London - As Chinese textile manufacturers and leading fashion brands continue to investigate ways to clean-up their supply chains and become more sustainable, new opportunities to lay the foundation for a clean and circular business model emerge.
In the new report “Insights From China’s Textile Manufacturers: Gaps to overcome for clean & circular fashion,” China Water Risk and the C&A Foundation analysed insights collected during an anonymous online survey of 85 of China’s leading textile manufacturers with the goal of finding out why change concerning cleaner water and reaching sustainable goals is not happening as fast as it could.
The survey found that most Chinese textile manufacturers are mostly on track going clean and tackling their water risks and moving towards a more circular model. 98 percent of the responders said they are taking actions to become green. 74 percent are recycling water and 88 percent have upgraded their wastewater equipment and 84 percent upgraded their recycling equipment for chemicals. In addition, 72 percent see the business benefits in moving to a circular economy.
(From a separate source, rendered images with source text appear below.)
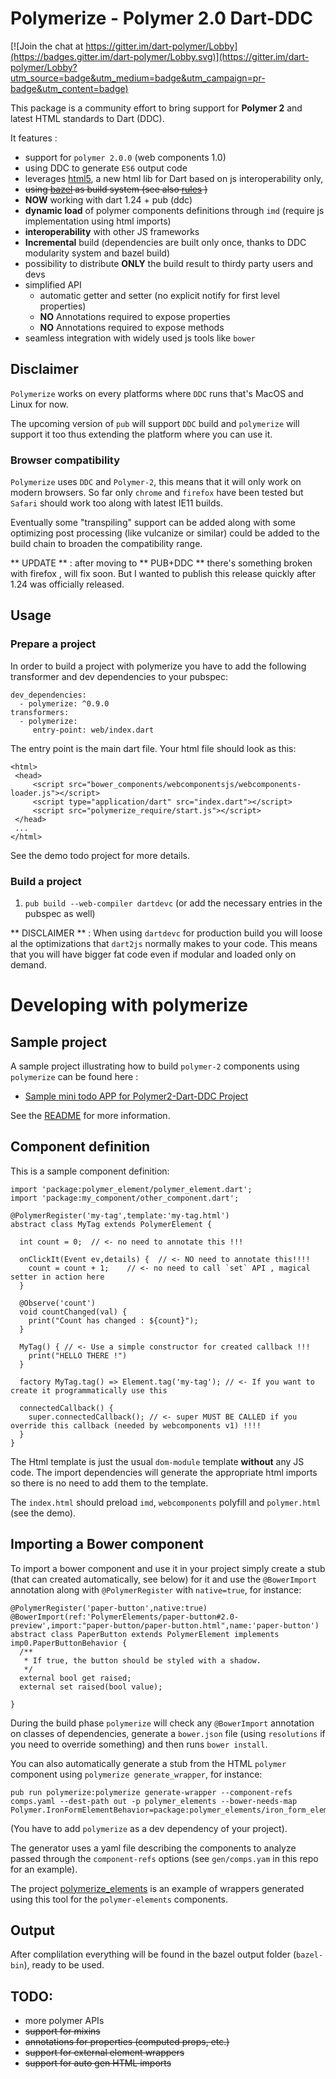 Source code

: # Polymerize - Polymer 2.0 Dart-DDC

[![Join the chat at https://gitter.im/dart-polymer/Lobby](https://badges.gitter.im/dart-polymer/Lobby.svg)](https://gitter.im/dart-polymer/Lobby?utm_source=badge&utm_medium=badge&utm_campaign=pr-badge&utm_content=badge)

This package is a community effort to bring support for **Polymer 2** and latest HTML standards to Dart (DDC).

It features :
 - support for `polymer 2.0.0` (web components 1.0)
 - using DDC to generate `ES6` output code
 - leverages [html5](https://github.com/polymer-dart/html5), a new html lib for Dart based on js interoperability only,
 - ~~using [bazel](http://bazel.io) as build system (see also [rules](https://github.com/polymer-dart/bazel_polymerize_rules) )~~
 - **NOW** working with dart 1.24 + pub (ddc)
 - **dynamic load** of polymer components definitions through `imd` (require js implementation using html imports)
 - **interoperability** with other JS frameworks
 - **Incremental** build (dependencies are built only once, thanks to DDC modularity system and bazel build)
 - possibility to distribute **ONLY** the build result to thirdy party users and devs
 - simplified API
   - automatic getter and setter (no explicit notify for first level properties)
   - **NO** Annotations required to expose properties
   - **NO** Annotations required to expose methods
 - seamless integration with widely used js tools like `bower`

## Disclaimer

`Polymerize` works on every platforms where `DDC` runs that's MacOS and Linux for now.

The upcoming version of `pub` will support `DDC` build and `polymerize` will support it too thus extending the platform where you can use it.

### Browser compatibility

`Polymerize` uses `DDC` and `Polymer-2`, this means that it will only work on modern browsers. So far only `chrome` and `firefox` have been tested but `Safari` should work too along with latest IE11 builds.

Eventually some "transpiling" support can be added along with some optimizing post processing (like vulcanize or similar) could be added to the build chain to broaden the compatibility range.  

** UPDATE ** : after moving to ** PUB+DDC ** there's something broken with firefox , will fix soon. But I wanted to publish this release quickly after 1.24 was officially released.


## Usage

### Prepare a project

In order to build a project with polymerize you have to add the following transformer and dev dependencies to your pubspec:

    dev_dependencies:
      - polymerize: ^0.9.0
    transformers:
      - polymerize:
         entry-point: web/index.dart


The entry point is the main dart file. Your html file should look as this:

    <html>
     <head>
         <script src="bower_components/webcomponentsjs/webcomponents-loader.js"></script>
         <script type="application/dart" src="index.dart"></script>
         <script src="polymerize_require/start.js"></script>
     </head>
     ...
    </html>


See the demo todo project for more details.

### Build a project

 1. `pub build --web-compiler dartdevc` (or add the necessary entries in the pubspec as well) 

** DISCLAIMER ** : When using `dartdevc` for production build you will loose al the optimizations that `dart2js` normally makes to your code. This means that you will have bigger fat code even if modular and loaded only on demand.


# Developing with polymerize

## Sample project

A sample project illustrating how to build `polymer-2` components using `polymerize` can be found here :
 - [Sample mini todo APP for Polymer2-Dart-DDC Project](https://github.com/dam0vm3nt/todo_ddc)

See the [README](https://github.com/dam0vm3nt/polymer_dcc/blob/master/README.md) for more information.

## Component definition

This is a sample component definition:

    import 'package:polymer_element/polymer_element.dart';
    import 'package:my_component/other_component.dart';

    @PolymerRegister('my-tag',template:'my-tag.html')
    abstract class MyTag extends PolymerElement {

      int count = 0;  // <- no need to annotate this !!!

      onClickIt(Event ev,details) {  // <- NO need to annotate this!!!!
        count = count + 1;    // <- no need to call `set` API , magical setter in action here
      }

      @Observe('count')
      void countChanged(val) {
        print("Count has changed : ${count}");
      }

      MyTag() { // <- Use a simple constructor for created callback !!!
        print("HELLO THERE !")
      }

      factory MyTag.tag() => Element.tag('my-tag'); // <- If you want to create it programmatically use this

      connectedCallback() {
        super.connectedCallback(); // <- super MUST BE CALLED if you override this callback (needed by webcomponents v1) !!!!
      }
    }

The Html template is just the usual `dom-module`  template **without** any JS code. The import dependencies will generate the appropriate html imports so there is no need to add them to
the template. 

The `index.html` should preload `imd`, `webcomponents` polyfill and `polymer.html` (see the demo).

## Importing a Bower component

To import a bower component and use it in your project simply create a stub (that can created automatically, see below) for it and use the `@BowerImport` annotation along with `@PolymerRegister` with `native=true`, for instance:

    @PolymerRegister('paper-button',native:true)
    @BowerImport(ref:'PolymerElements/paper-button#2.0-preview',import:"paper-button/paper-button.html",name:'paper-button')
    abstract class PaperButton extends PolymerElement implements imp0.PaperButtonBehavior {
      /**
       * If true, the button should be styled with a shadow.
       */
      external bool get raised;
      external set raised(bool value);

    }

During the build phase `polymerize` will check any `@BowerImport` annotation on classes of dependencies, generate a `bower.json` file (using `resolutions` if you need to override something) and then
runs `bower install`.

You can also automatically generate a stub from the HTML `polymer` component using `polymerize generate_wrapper`, for instance:

    pub run polymerize:polymerize generate-wrapper --component-refs comps.yaml --dest-path out -p polymer_elements --bower-needs-map Polymer.IronFormElementBehavior=package:polymer_elements/iron_form_element_behavior.dart

(You have to add `polymerize` as a dev dependency of your project).

The generator uses a yaml file describing the components to analyze passed through the `component-refs` options (see `gen/comps.yam` in this repo for an example).

The project [polymerize_elements](https://github.com/dam0vm3nt/polymerize_elements) is an example of wrappers generated using this tool for the `polymer-elements` components.

## Output

After complilation everything will be found in the bazel output folder (`bazel-bin`), ready to be used.

## TODO:

 - more polymer APIs
 - ~~support for mixins~~
 - ~~annotations for properties (computed props, etc.)~~
 - ~~support for external element wrappers~~
 - ~~support for auto gen HTML imports~~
However, the survey also found that the textile manufacturers still face significant regulatory, operational and reputational challenges, as well as knowledge gaps. “Our survey identified three overarching wishes from manufacturers to help overcome their challenges. They are: 1) more training, 2) more help with sourcing, and 3) more financial support,” explained Dawn McGregor, project leader. “However, the underlying issue common to all of their challenges and wishes is how to be compliant within the current low-price business model.”
As costs continue to rise, the low-prices offered by brands with a fast-fashion business model is putting extra strain on already thin profit margins. The report argues that this raises a fundamental question of whether the current business model is sustainable. The report also raises concerns that the fashion industry may move its supply chain to another country with lax environmental regulations rather than remain work with Chinese manufacturers to build a new clean and circular business model in search of the cheapest manufacturers.
“China Water Risk has long worked to highlight water risks from the dirty, thirsty and wasteful fashion industry,” says Debra Tan, head of China Water Risk. “With many of these risks now being realised, we are focusing on the solutions and opportunities. We are therefore very pleased to be working with the C&A Foundation on this project, which aims to advance the shift to a clean and circular business model.”
Together the two hope the report will help open the eyes of the fashion industry and fast track its shift to a circular economy by helping their manufacturers take on more sustainable and practical solutions.